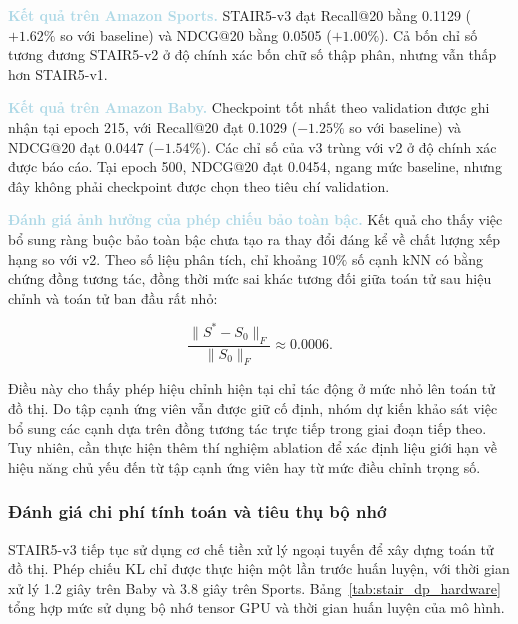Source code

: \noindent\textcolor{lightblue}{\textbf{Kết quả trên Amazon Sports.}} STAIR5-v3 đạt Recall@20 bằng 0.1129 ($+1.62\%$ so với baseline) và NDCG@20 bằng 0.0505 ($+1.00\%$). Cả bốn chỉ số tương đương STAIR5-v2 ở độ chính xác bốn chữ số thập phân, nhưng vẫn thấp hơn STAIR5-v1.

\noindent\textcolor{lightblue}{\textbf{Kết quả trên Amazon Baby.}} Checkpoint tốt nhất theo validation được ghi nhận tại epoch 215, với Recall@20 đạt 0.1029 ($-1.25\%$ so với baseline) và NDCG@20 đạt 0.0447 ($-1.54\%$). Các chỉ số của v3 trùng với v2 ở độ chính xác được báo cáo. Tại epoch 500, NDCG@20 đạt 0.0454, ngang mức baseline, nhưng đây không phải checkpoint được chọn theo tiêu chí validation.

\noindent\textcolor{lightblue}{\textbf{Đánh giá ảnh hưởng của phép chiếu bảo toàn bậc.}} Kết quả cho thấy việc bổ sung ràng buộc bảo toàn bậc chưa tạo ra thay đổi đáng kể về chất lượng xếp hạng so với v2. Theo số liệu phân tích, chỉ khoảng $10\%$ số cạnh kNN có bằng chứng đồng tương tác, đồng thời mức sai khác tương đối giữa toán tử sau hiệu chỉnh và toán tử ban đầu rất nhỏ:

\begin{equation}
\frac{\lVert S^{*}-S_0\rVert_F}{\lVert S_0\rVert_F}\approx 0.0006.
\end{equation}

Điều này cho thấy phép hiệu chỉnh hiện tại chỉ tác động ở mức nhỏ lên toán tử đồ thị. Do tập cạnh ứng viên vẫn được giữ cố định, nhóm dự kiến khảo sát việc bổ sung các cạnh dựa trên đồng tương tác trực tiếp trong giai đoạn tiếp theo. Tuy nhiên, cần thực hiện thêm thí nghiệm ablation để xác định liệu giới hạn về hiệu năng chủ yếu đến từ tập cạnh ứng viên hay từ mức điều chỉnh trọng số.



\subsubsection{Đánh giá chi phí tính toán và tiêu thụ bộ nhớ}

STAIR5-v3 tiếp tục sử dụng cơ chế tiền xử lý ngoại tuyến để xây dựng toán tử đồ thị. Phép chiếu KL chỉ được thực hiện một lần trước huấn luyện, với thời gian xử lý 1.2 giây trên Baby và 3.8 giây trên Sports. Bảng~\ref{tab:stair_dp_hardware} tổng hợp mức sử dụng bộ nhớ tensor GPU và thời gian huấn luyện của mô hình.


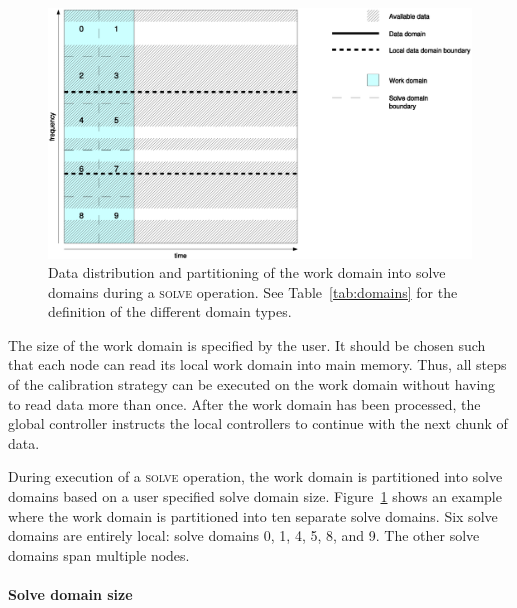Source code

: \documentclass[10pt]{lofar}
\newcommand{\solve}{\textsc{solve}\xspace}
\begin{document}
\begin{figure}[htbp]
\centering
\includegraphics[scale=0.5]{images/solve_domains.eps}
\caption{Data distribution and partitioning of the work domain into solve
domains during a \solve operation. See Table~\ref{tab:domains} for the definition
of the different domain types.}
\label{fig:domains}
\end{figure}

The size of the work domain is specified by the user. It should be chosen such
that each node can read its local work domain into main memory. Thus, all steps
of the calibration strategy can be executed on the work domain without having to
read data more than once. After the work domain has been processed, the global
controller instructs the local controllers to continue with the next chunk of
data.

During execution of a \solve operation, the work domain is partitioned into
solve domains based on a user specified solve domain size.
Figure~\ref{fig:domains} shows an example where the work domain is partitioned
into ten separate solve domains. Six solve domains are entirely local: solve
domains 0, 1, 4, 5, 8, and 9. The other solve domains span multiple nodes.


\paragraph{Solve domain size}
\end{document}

========

■ DESCRIPTION OF THE TASK
Beginning with the line that contains "where the work domain is partitioned", quote each line exactly through the last line of the entries above, and nothing beyond them.

■ SOLUTION
Figure~\ref{fig:domains} shows an example where the work domain is partitioned
into ten separate solve domains. Six solve domains are entirely local: solve
domains 0, 1, 4, 5, 8, and 9. The other solve domains span multiple nodes.


\paragraph{Solve domain size}
\end{document}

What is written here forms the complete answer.